Plain-text document sources:
┄┄┄┄┄┄┄┄┄┄┄┄┄┄┄┄┄┄┄┄
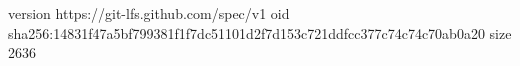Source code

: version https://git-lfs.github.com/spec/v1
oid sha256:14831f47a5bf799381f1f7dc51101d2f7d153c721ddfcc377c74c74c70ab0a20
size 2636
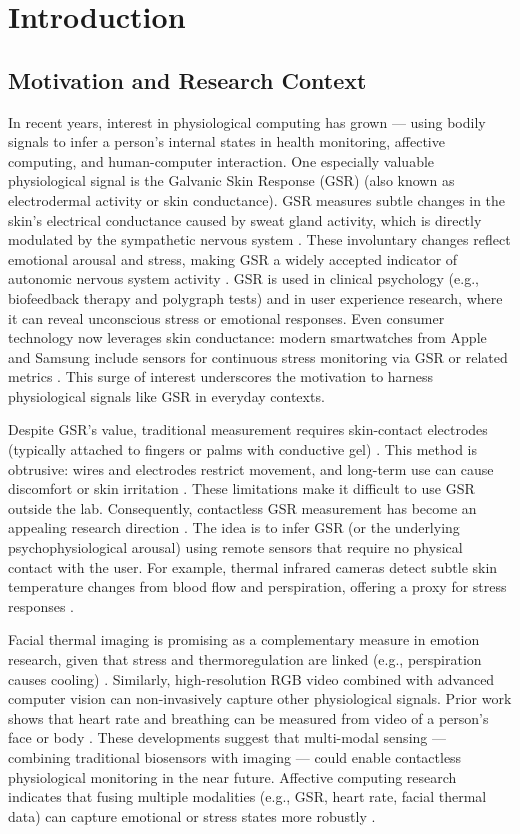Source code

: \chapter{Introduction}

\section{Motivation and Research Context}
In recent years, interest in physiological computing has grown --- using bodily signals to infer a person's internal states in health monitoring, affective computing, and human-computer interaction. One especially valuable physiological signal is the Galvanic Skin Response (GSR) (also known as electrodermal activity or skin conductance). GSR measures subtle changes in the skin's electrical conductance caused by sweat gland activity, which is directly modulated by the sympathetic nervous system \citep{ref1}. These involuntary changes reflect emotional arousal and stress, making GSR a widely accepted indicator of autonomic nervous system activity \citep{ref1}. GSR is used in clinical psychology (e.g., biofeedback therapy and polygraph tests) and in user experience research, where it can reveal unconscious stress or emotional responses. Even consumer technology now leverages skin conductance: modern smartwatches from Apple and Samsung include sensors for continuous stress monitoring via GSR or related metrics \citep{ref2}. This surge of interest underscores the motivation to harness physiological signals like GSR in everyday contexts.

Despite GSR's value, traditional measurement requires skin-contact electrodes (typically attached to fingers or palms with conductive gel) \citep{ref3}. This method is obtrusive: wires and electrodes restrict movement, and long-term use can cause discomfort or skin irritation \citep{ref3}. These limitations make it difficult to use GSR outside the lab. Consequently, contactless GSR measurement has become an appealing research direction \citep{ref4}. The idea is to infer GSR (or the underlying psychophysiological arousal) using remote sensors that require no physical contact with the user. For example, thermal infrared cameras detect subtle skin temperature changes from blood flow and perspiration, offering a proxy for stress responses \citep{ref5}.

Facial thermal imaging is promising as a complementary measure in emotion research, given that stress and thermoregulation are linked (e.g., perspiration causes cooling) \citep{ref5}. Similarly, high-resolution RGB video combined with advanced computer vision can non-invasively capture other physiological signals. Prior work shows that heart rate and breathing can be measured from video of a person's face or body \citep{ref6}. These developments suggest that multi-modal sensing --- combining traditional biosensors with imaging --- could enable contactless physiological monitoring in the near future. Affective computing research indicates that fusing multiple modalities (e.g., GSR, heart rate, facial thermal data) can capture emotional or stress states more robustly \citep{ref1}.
┄┄┄┄┄┄┄┄┄┄┄┄┄┄┄┄┄┄┄┄
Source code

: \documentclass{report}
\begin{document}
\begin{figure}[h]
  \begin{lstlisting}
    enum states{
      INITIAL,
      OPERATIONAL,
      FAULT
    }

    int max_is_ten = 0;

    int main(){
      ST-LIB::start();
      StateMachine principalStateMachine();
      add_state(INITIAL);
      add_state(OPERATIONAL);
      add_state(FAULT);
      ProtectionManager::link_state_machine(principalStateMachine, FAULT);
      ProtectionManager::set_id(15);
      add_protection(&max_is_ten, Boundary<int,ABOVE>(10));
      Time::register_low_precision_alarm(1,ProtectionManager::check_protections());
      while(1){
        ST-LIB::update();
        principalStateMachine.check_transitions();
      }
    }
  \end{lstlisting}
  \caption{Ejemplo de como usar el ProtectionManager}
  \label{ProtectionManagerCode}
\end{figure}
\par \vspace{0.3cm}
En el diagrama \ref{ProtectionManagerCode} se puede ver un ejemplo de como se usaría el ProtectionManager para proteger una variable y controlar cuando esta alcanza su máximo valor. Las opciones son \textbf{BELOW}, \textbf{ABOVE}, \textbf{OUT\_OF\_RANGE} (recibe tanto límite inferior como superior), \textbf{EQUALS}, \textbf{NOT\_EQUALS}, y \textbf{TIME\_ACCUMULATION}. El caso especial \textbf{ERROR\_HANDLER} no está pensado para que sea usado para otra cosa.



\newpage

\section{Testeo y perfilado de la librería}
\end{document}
┄┄┄┄┄┄┄┄┄┄┄┄┄┄┄┄┄┄┄┄
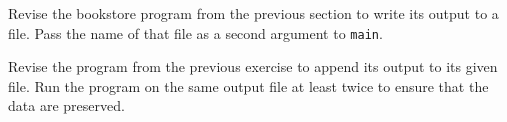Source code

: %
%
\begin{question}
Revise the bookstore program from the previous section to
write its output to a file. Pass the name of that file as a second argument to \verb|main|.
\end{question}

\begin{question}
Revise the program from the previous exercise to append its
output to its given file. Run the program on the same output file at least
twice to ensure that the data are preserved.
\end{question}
┄┄┄┄┄┄┄┄┄┄┄┄┄┄┄┄┄┄┄┄
- [What the task requires]:
From the data above, pick out each line containing "contactless" and copy it.

- [Task output]:
Despite GSR's value, traditional measurement requires skin-contact electrodes (typically attached to fingers or palms with conductive gel) \citep{ref3}. This method is obtrusive: wires and electrodes restrict movement, and long-term use can cause discomfort or skin irritation \citep{ref3}. These limitations make it difficult to use GSR outside the lab. Consequently, contactless GSR measurement has become an appealing research direction \citep{ref4}. The idea is to infer GSR (or the underlying psychophysiological arousal) using remote sensors that require no physical contact with the user. For example, thermal infrared cameras detect subtle skin temperature changes from blood flow and perspiration, offering a proxy for stress responses \citep{ref5}.
Facial thermal imaging is promising as a complementary measure in emotion research, given that stress and thermoregulation are linked (e.g., perspiration causes cooling) \citep{ref5}. Similarly, high-resolution RGB video combined with advanced computer vision can non-invasively capture other physiological signals. Prior work shows that heart rate and breathing can be measured from video of a person's face or body \citep{ref6}. These developments suggest that multi-modal sensing --- combining traditional biosensors with imaging --- could enable contactless physiological monitoring in the near future. Affective computing research indicates that fusing multiple modalities (e.g., GSR, heart rate, facial thermal data) can capture emotional or stress states more robustly \citep{ref1}.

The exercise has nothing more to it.